Discipline: Biological Sciences
Room: Exhibit Hall
Mason N. Petty - University of North Carolina Charlotte
Co-Author(s): Matteo Fabbri, Field Museum of Natural History, Chicago, IL; Bharat-Anjan S. Bhullar, Yale University, Dept. of Earth and Planetary Sciences, New Haven, CT; Laurel R. Yohe, UNC Charlotte, Dept. of Bioinformatics and Genomics, Charlotte, NC.
Snakes are known for various distinctive adaptations however, one adaptation that is overlooked is their outstanding sense of smell. In snakes and many vertebrate species, an animal’s sense of smell (chemosensation) is dependent upon receptors (ORs) within the olfactory epithelium and the vomeronasal organ (VNO). The VNO is an olfactory structure that detects pheromones and environmental cues, this is one of the main reasons snakes flick their tongue. ORs are receptors lined throughout an organism’s nasal cavity responsible for detecting chemical odorants. The VNO is responsible for more social behaviors while the ORs support the more functional behaviors. Given that particles will diffuse through the air differently than underwater it has been widely suggested that sea snakes have higher ratios of “non-coding” (pseudogenes) to coding chemoreceptor genes. Genomic data from 28 different squamate species were aligned to generate multiple different gene trees for each respective family of OR. Trees were separated by their status as either “coding”, “non-coding”, or “both”. Additionally, we ran a phylogenetic ANOVA (phytools package version 1.0-3 in R studio) on the ratio of the non-coding to coding genes.
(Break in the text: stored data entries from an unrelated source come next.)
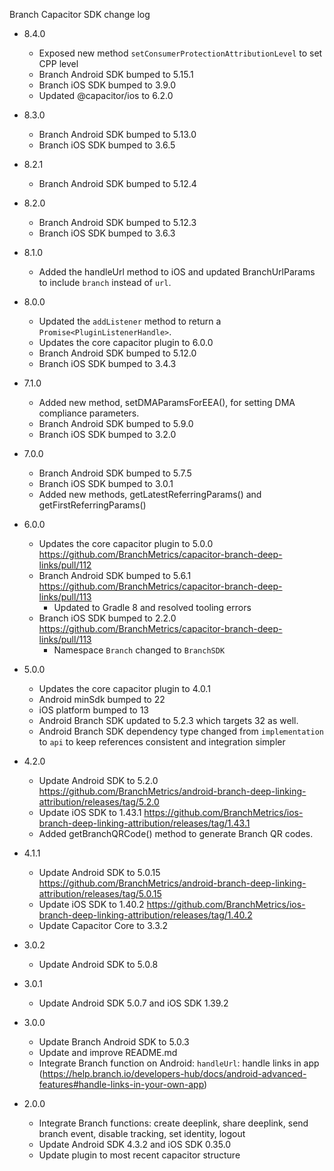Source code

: Branch Capacitor SDK change log

- 8.4.0

  - Exposed new method `setConsumerProtectionAttributionLevel` to set CPP level
  - Branch Android SDK bumped to 5.15.1
  - Branch iOS SDK bumped to 3.9.0
  - Updated @capacitor/ios to 6.2.0

- 8.3.0

  - Branch Android SDK bumped to 5.13.0
  - Branch iOS SDK bumped to 3.6.5

- 8.2.1

  - Branch Android SDK bumped to 5.12.4

- 8.2.0

  - Branch Android SDK bumped to 5.12.3
  - Branch iOS SDK bumped to 3.6.3

- 8.1.0

  - Added the handleUrl method to iOS and updated BranchUrlParams to include `branch` instead of `url`.

- 8.0.0

  - Updated the `addListener` method to return a `Promise<PluginListenerHandle>`.
  - Updates the core capacitor plugin to 6.0.0
  - Branch Android SDK bumped to 5.12.0
  - Branch iOS SDK bumped to 3.4.3

- 7.1.0

  - Added new method, setDMAParamsForEEA(), for setting DMA compliance parameters.
  - Branch Android SDK bumped to 5.9.0
  - Branch iOS SDK bumped to 3.2.0

- 7.0.0

  - Branch Android SDK bumped to 5.7.5
  - Branch iOS SDK bumped to 3.0.1
  - Added new methods, getLatestReferringParams() and getFirstReferringParams()

- 6.0.0

  - Updates the core capacitor plugin to 5.0.0 https://github.com/BranchMetrics/capacitor-branch-deep-links/pull/112
  - Branch Android SDK bumped to 5.6.1 https://github.com/BranchMetrics/capacitor-branch-deep-links/pull/113
    - Updated to Gradle 8 and resolved tooling errors
  - Branch iOS SDK bumped to 2.2.0 https://github.com/BranchMetrics/capacitor-branch-deep-links/pull/113
    - Namespace `Branch` changed to `BranchSDK`

- 5.0.0

  - Updates the core capacitor plugin to 4.0.1
  - Android minSdk bumped to 22
  - iOS platform bumped to 13
  - Android Branch SDK updated to 5.2.3 which targets 32 as well.
  - Android Branch SDK dependency type changed from `implementation` to `api` to keep references consistent and integration simpler

- 4.2.0

  - Update Android SDK to 5.2.0 https://github.com/BranchMetrics/android-branch-deep-linking-attribution/releases/tag/5.2.0
  - Update iOS SDK to 1.43.1 https://github.com/BranchMetrics/ios-branch-deep-linking-attribution/releases/tag/1.43.1
  - Added getBranchQRCode() method to generate Branch QR codes.

- 4.1.1

  - Update Android SDK to 5.0.15 https://github.com/BranchMetrics/android-branch-deep-linking-attribution/releases/tag/5.0.15
  - Update iOS SDK to 1.40.2 https://github.com/BranchMetrics/ios-branch-deep-linking-attribution/releases/tag/1.40.2
  - Update Capacitor Core to 3.3.2

- 3.0.2

  - Update Android SDK to 5.0.8

- 3.0.1

  - Update Android SDK 5.0.7 and iOS SDK 1.39.2

- 3.0.0

  - Update Branch Android SDK to 5.0.3
  - Update and improve README.md
  - Integrate Branch function on Android: `handleUrl`: handle links in app (https://help.branch.io/developers-hub/docs/android-advanced-features#handle-links-in-your-own-app)

- 2.0.0
  - Integrate Branch functions: create deeplink, share deeplink, send branch event, disable tracking, set identity, logout
  - Update Android SDK 4.3.2 and iOS SDK 0.35.0
  - Update plugin to most recent capacitor structure
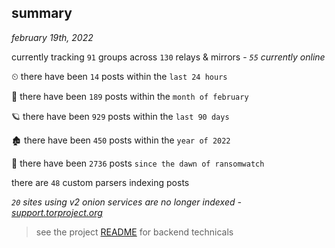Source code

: 
## summary
_february 19th, 2022_

currently tracking `91` groups across `130` relays & mirrors - _`55` currently online_

⏲ there have been `14` posts within the `last 24 hours`

🦈 there have been `189` posts within the `month of february`

🪐 there have been `929` posts within the `last 90 days`

🏚 there have been `450` posts within the `year of 2022`

🦕 there have been `2736` posts `since the dawn of ransomwatch`

there are `48` custom parsers indexing posts

_`20` sites using v2 onion services are no longer indexed - [support.torproject.org](https://support.torproject.org/onionservices/v2-deprecation/)_

> see the project [README](https://github.com/thetanz/ransomwatch#ransomwatch--) for backend technicals

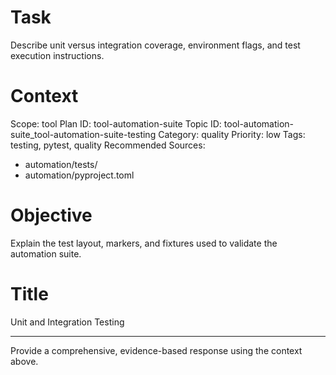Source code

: # Task
Describe unit versus integration coverage, environment flags, and test execution instructions.

# Context
Scope: tool
Plan ID: tool-automation-suite
Topic ID: tool-automation-suite_tool-automation-suite-testing
Category: quality
Priority: low
Tags: testing, pytest, quality
Recommended Sources:
- automation/tests/
- automation/pyproject.toml

# Objective
Explain the test layout, markers, and fixtures used to validate the automation suite.

# Title
Unit and Integration Testing

---

Provide a comprehensive, evidence-based response using the context above.
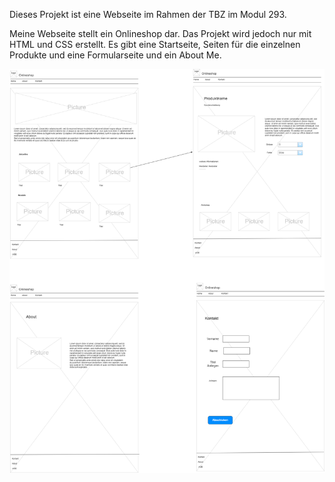 Dieses Projekt ist eine Webseite im Rahmen der TBZ im Modul 293.

Meine Webseite stellt ein Onlineshop dar. Das Projekt wird jedoch nur mit HTML und CSS erstellt. Es gibt eine Startseite, Seiten für die einzelnen Produkte und eine Formularseite und ein About Me.

![Wireframe](templates/wireframe.drawio.png)
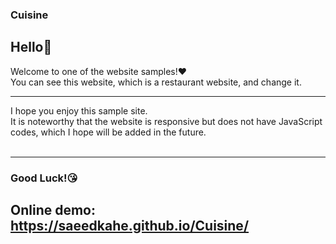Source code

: ### Cuisine

## Hello👋 <br>
Welcome to one of the website samples!❤️<br>
You can see this website, which is a restaurant website, and change it. <br>
<hr>
I hope you enjoy this sample site.<br>
It is noteworthy that the website is responsive but does not have JavaScript codes, which I hope will be added in the future.<br>
<br>
<hr>

### Good Luck!😘
## Online demo:  https://saeedkahe.github.io/Cuisine/
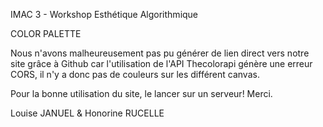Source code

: IMAC 3 - Workshop Esthétique Algorithmique


COLOR PALETTE

Nous n'avons malheureusement pas pu générer de lien direct vers notre site grâce à Github car l'utilisation de l'API Thecolorapi génère une erreur CORS, il n'y a donc pas de couleurs sur les différent canvas. 

Pour la bonne utilisation du site, le lancer sur un serveur! Merci.




Louise JANUEL & Honorine RUCELLE
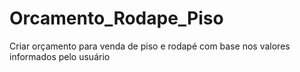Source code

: # Orcamento_Rodape_Piso
Criar orçamento para venda de piso e rodapé com base nos valores informados pelo usuário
We have found that snakes that live primarily in aquatic environments have significantly higher ratios of pseudogenes in olfactory and vomeronasal (V2r) receptor genes. We believe that aquatic snakes have acquired specific chemosensory adaptations to their underwater environments.
Funder Acknowledgement(s): The authors acknowledge the NC-LSAMP SPRA program, which was funded through NSF Award #2010124. The authors acknowledge funding through NSF award NSF-DBI 1812035
Faculty Advisor: Laurel R. Yohe, firstname.lastname@example.org
Role: I was responsible for designing and outlining the project, I received the data to work with so I pursued my own research questions. I was responsible for aligning the genomic sequence data for all species using geneious prime (a genomics software). I generated all of the gene trees for each olfactory receptor family and category ("both", "pseudo", "coding" using IQ-TREE (a phylogenetics software). Additionally, I ran the statical analysis (phylogenetic ANOVA) on the ratios of coding to non-coding.